Pursuant to the Note Amendment, the parties have agreed to amend the Note to grant Streeterville the right to convert from time to time at its election, all or any portion of the outstanding balance of the Note into common shares, no par value, of the Company (“Conversion Shares”). The number of Conversion Shares deliverable under a conversion notice will be equal to the amount of the outstanding balance of the Note being converted, divided by the conversion price, which is 90% of the lowest daily volume weighted average price of the Company’s common shares reported by Bloomberg during the ten trading days preceding the delivery date of a conversion notice. This is subject to a floor price of $0.20 per share (the “Floor Price”), which will be adjusted accordingly in the event of a share split or combination. If the Company issues any securities with a floor price less than $0.20 per share in the future, the Floor Price will automatically adjust to be equal to such lower floor price.
The Note Amendment contains an ownership limitation, pursuant to which the Company shall not effect any issuance of Conversion Shares to the extent that such issuance would cause Streeterville, together with its affiliates, to beneficially own a number of common shares exceeding 9.99% of the number of common shares outstanding on such date, including the common shares issuable upon such issuance.
Amendment to Note Purchase Agreement
On February 27, 2025, the Company and Streeterville entered into an Amendment No. 1 (the “SPA Amendment”) to the Securities Purchase Agreement dated December 20, 2024 (the “SPA”). Under the SPA Amendment, the Company represented as to its foreign private issuer status and ability to follow home country practice instead of Nasdaq Listing Rule 5635(d) shareholder approval requirements. The parties agreed that, as long the Company remains a foreign private issuer, the Company is not required to seek shareholder approval for issuing shares pursuant to the SPA beyond the limit set by Nasdaq Listing Rule 5635(d). If the Company loses its foreign private issuer status, it must obtain such approval within 90 days.

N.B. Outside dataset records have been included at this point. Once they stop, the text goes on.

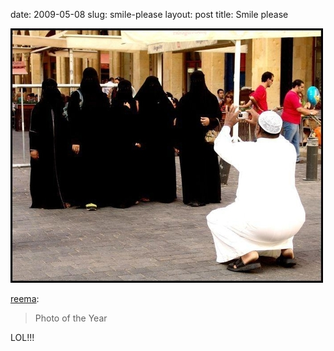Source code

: date: 2009-05-08
slug: smile-please
layout: post
title: Smile please


<img src="/static/tumblr_files/YEp97HAUxmsxznjl6qE8xhu7o1_500.jpg"/><br/><p><a href="http://reema.tumblr.com/post/100709123" target="_blank">reema</a>:</p>

<blockquote>Photo of the Year</blockquote>

<p>LOL!!!</p>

The foregoing descriptions of the Note Amendment and the SPA Amendment do not purport to be complete and are qualified in its entirety by the full text of the respective agreements, which are filed as Exhibit 10.1 and 10.2 to this current report on Form 8-K and are incorporated herein by reference.
Item 3.02. Unregistered Sales of Equity Securities
The information set forth in Item 1.01 of this current report on Form 8-K regarding the Note and the Note Amendment is incorporated herein by reference. The Note, as amended by the Note Amendment, and up to approximately 37,695,823 Conversion Shares issuable upon its conversion (including interest accrued through the maturity date) will be issued without registration under the Securities Act of 1933, as amended (the “Securities Act”), based on the exemption from registration afforded by Section 4(a)(2) of the Securities Act, as they will be issued to an accredited investor, and the Company did not engage in any general solicitation in connection with such offer and sale.

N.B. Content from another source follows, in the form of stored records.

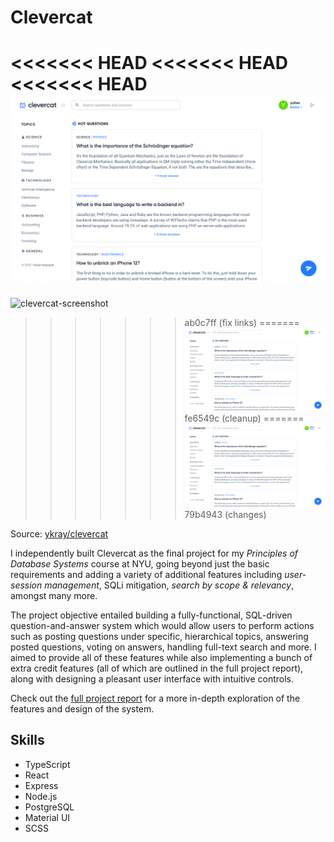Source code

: # Clevercat

<<<<<<< HEAD
<<<<<<< HEAD
<<<<<<< HEAD
![clevercat-screenshot](/assets/clevercat-ss.png)
=======
![clevercat-screenshot](/images/clevercat-ss.png)
>>>>>>> ab0c7ff (fix links)
=======
![clevercat-screenshot](/assets/clevercat-ss.png)
>>>>>>> fe6549c (cleanup)
=======
![clevercat-screenshot](/assets/clevercat-ss.png)
>>>>>>> 79b4943 (changes)

Source: [ykray/clevercat](https://github.com/ykray/Clevercat)

I independently built Clevercat as the final project for my _Principles of Database Systems_ course at NYU, going beyond just the basic requirements and adding a variety of additional features including _user-session management_, SQLi mitigation, _search by scope & relevancy_, amongst many more.

The project objective entailed building a fully-functional, SQL-driven question-and-answer system which would allow users to perform actions such as posting questions under specific, hierarchical topics, answering posted questions, voting on answers, handling full-text search and more. I aimed to provide all of these features while also implementing a bunch of extra credit features (all of which are outlined in the full project report), along with designing a pleasant user interface with intuitive controls.

Check out the [full project report](https://docs.google.com/document/d/1zMaOHhK5QVISJhw-zEy4btloMn8hCeytYXa21A--pWg/edit?usp=sharing) for a more in-depth exploration of the features and design of the system.

## Skills

- TypeScript
- React
- Express
- Node.js
- PostgreSQL
- Material UI
- SCSS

Additionally, as previously disclosed in Item 3.02 of the current report on Form 8-K filed with the Securities and Exchange Commission (the “SEC”) on November 18, 2024 (the “November 18, 2024 8-K”), which incorporated by reference the description in Item 8.01 of the November 18, 2024 8-K of the fees Damon Motors agreed to pay its former financial adviser in three installments, each payable in cash or by having the Company issue common shares pursuant to a formula described therein, the Company has elected to issue 1,255,230 common shares to satisfy the first installment. As disclosed in Item 3.02 of the November 18, 2024 8-K, these shares were issued pursuant to the exemption from registration provided by Section 4(a)(2) of the Securities Act, as they were issued to an accredited investor, and the Company did not engage in any general solicitation in connection with such offer and sale.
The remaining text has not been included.